At Microsoft, we can execute, but can we think? When billions of dollars are on the line, you better not be guessing about decisions. A decade ago, our products weren’t guesses; they were enhanced impersonations of our competitors’ successful products. We won by outdoing those ahead of us.
Now we lead in many areas, and without competitive targets, brain-challenged teams rely on guesswork. Their mantra: code cool stuff and hope that customers find something they like. Their results: a disorganized mess with little value or uptake.
Thankfully, enlightened teams don’t guess. They rely on data Microsoft gathers from research and directly from customers to determine real points of customer pain and delight, then enhance our products accordingly. Without that data and feedback, we’d be hopeless.
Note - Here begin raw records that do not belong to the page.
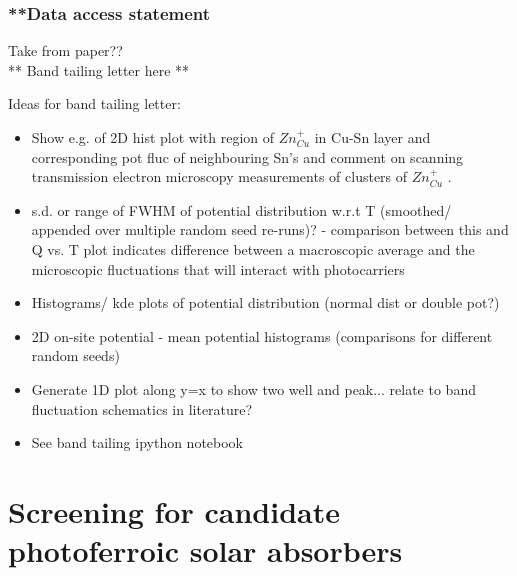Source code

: \documentclass[11pt, twoside]{report}
\begin{document}
\subsection{**Data access statement}
Take from paper??\\

** Band tailing letter here **

Ideas for band tailing letter:
\begin{itemize}
\item Show e.g. of 2D hist plot with region of $Zn_{Cu}^{+}$ in Cu-Sn layer and corresponding pot fluc of neighbouring Sn's and comment on scanning transmission electron microscopy measurements of clusters of $Zn_{Cu}^{+}$ \cite{Zn-on-Cu_clusters}.
\item s.d. or range of FWHM of potential distribution w.r.t T (smoothed/ appended over multiple random seed re-runs)? - comparison between this and Q vs. T plot indicates difference between a macroscopic average and the microscopic fluctuations that will interact with photocarriers
\item Histograms/ kde plots of potential distribution (normal dist or double pot?)
\item 2D on-site potential - mean potential histograms (comparisons for different random seeds)
\item Generate 1D plot along y=x to show two well and peak... relate to band fluctuation schematics in literature?
\item See band tailing ipython notebook
\end{itemize}








\chapter{Screening for candidate photoferroic solar absorbers}\label{chap:screening}
\end{document}
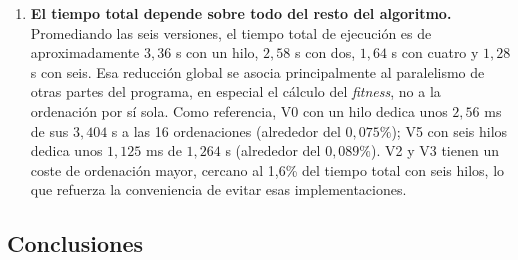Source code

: \documentclass[12pt]{article}
\begin{document}
\begin{enumerate}
\begin{enumerate}
    \item \textbf{El tiempo total depende sobre todo del resto del algoritmo.} Promediando las seis versiones, el tiempo total de ejecución es de aproximadamente $3,36$ s con un hilo, $2,58$ s con dos, $1,64$ s con cuatro y $1,28$ s con seis. Esa reducción global se asocia principalmente al paralelismo de otras partes del programa, en especial el cálculo del \textit{fitness}, no a la ordenación por sí sola. Como referencia, V0 con un hilo dedica unos $2,56$ ms de sus $3,404$ s a las 16 ordenaciones (alrededor del $0,075\%$); V5 con seis hilos dedica unos $1,125$ ms de $1,264$ s (alrededor del $0,089\%$). V2 y V3 tienen un coste de ordenación mayor, cercano al 1,6\% del tiempo total con seis hilos, lo que refuerza la conveniencia de evitar esas implementaciones.
\end{enumerate}
 
\subsection*{Conclusiones}
 

\end{enumerate}
\end{document}
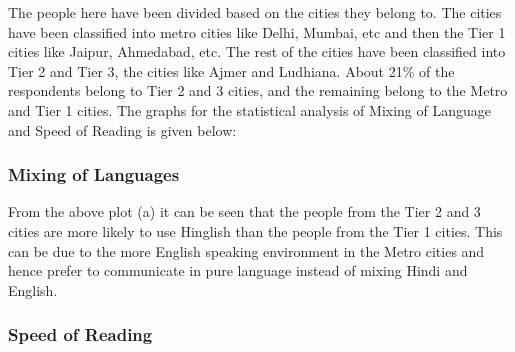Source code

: \documentclass{article}
\begin{document}
The people here have been divided based on the cities they belong to. The cities have been classified into metro cities like Delhi, Mumbai, etc and then the Tier 1 cities like Jaipur, Ahmedabad, etc. The rest of the cities have been classified into Tier 2 and Tier 3, the cities like Ajmer and Ludhiana. About 21\% of the respondents belong to Tier 2 and 3 cities, and the remaining belong to the Metro and Tier 1 cities. The graphs for the statistical analysis of Mixing of Language and Speed of Reading is given below:

\begin{figure}[H]
    \centering
\end{figure}


\subsubsection{Mixing of Languages}

From the above plot (a) it can be seen that the people from the Tier 2 and 3 cities are more likely to use Hinglish than the people from the Tier 1 cities. This can be due to the more English speaking environment in the Metro cities and hence prefer to communicate in pure language instead of mixing Hindi and English.

\subsubsection{Speed of Reading}
\end{document}
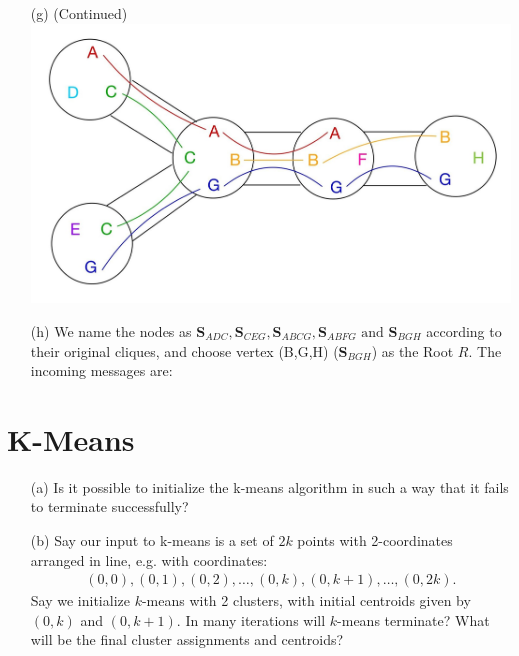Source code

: \documentclass[11pt]{article}
\renewcommand{\vec}[1]{\mathbf{#1}}
\begin{document}
\begin{answertext}{23cm}{}

\begin{itemize}
\item[(g)] (Continued)\\
\includegraphics[scale=0.23]{tree}
\item[(h)] We name the nodes as $\vec{S}_{ADC},\vec{S}_{CEG},\vec{S}_{ABCG},\vec{S}_{ABFG}\text{ and }\vec{S}_{BGH}$ according to their original cliques, and choose vertex (B,G,H) ($\vec{S}_{BGH}$) as the Root $R$. The incoming messages are:

\end{itemize} 
\end{answertext}
\pagebreak


\section*{K-Means}

\begin{enumerate}
\item[(a)] Is it possible to initialize the k-means algorithm in such a way that it fails to terminate successfully?

\item[(b)] Say our input to k-means is a set of $2k$ points with 2-coordinates arranged in line, e.g. with coordinates:
{\small
\begin{align*}
(0,0), (0,1), (0, 2), \ldots, (0,k), (0,k+1), \ldots, (0,2k).
\end{align*}
}
Say we initialize $k$-means with 2 clusters, with initial centroids given by $(0,k)$ and $(0,k+1)$.  In many iterations will $k$-means terminate?  What will be the final cluster assignments and centroids?
\end{enumerate}
\end{document}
Yet just mention using data to drive how we build our products and you’ll be lucky to leave the room with your body intact.
There is no try
If great teams use data to remove guesswork from what we build, why does guesswork dominate how we build it? Today’s software development process is all about guts and glory. “Best practices” are conventional wisdom, processes are tribal knowledge, and many self-righteous Agile methods are loaded with dogma instead of data. Why?
Don’t tell me there is data out there that proves certain methods are effective. I’m not talking about someone else’s data, I’m talking about yours. How do you know your team is using the right methods with the right results, before all the bugs arrive? How do you know if you’re any better than yesterday? Why aren’t you using data throughout to find out?
Maybe it’s because software development is a creative process or a craft that can’t be measured. Maybe measurements are faulty or easily gamed. Maybe there’s so much data that you could use it to justify anything. Or maybe frightened fanatics are foolishly focused on regressive rationalizations of their suspect superstitions. They are too scared to measure and too ignorant to know how.
Well giving it your best shot on tried and true methods isn’t good enough. Not with this much money and this many people’s lives and livelihoods on the line. Being clueless about using the right metrics the right way is no way to go through life, buddy. Fortunately, you don’t have to be in pre-med to understand it.
Is there a problem here?
I hear you saying, “You sick man, don’t you know metrics are evil? Don’t you know hollow-headed managers will use them to pit you against your peers, and your team against other teams doing different work? Don’t you know they just get gamed, while real progress and real customers suffer?” Yeah, I know. We’ve already established you don’t know anything about using measures properly. But since you brought it up, let’s break down your objections:
§ Software is a creative craft that can’t be measured. As I talked about in “A software odyssey – from craft to engineering,” craft is fine for tables and chairs, but not good enough for bridges, pacemakers, and software people depend upon. Regardless, you’ve missed the point. Lesson 1: Don’t measure how, measure what.
§ Measurements are faulty and easily gamed. Others put this as, “You get what you measure.” If you measure lines of code, people write lots of bad code. If you measure bugs fixed, they create more bugs to fix. Lesson 2: Don’t measure intermediate outcomes, measure desired end results.
§ There’s enough data to justify anything. Computers produce lots of data and software development happens on computers. However, all that data is useless if it presents more questions than it answers, regardless of how pretty the graphs might look. Lesson 3: Don’t just collect data, use measures to answer key questions.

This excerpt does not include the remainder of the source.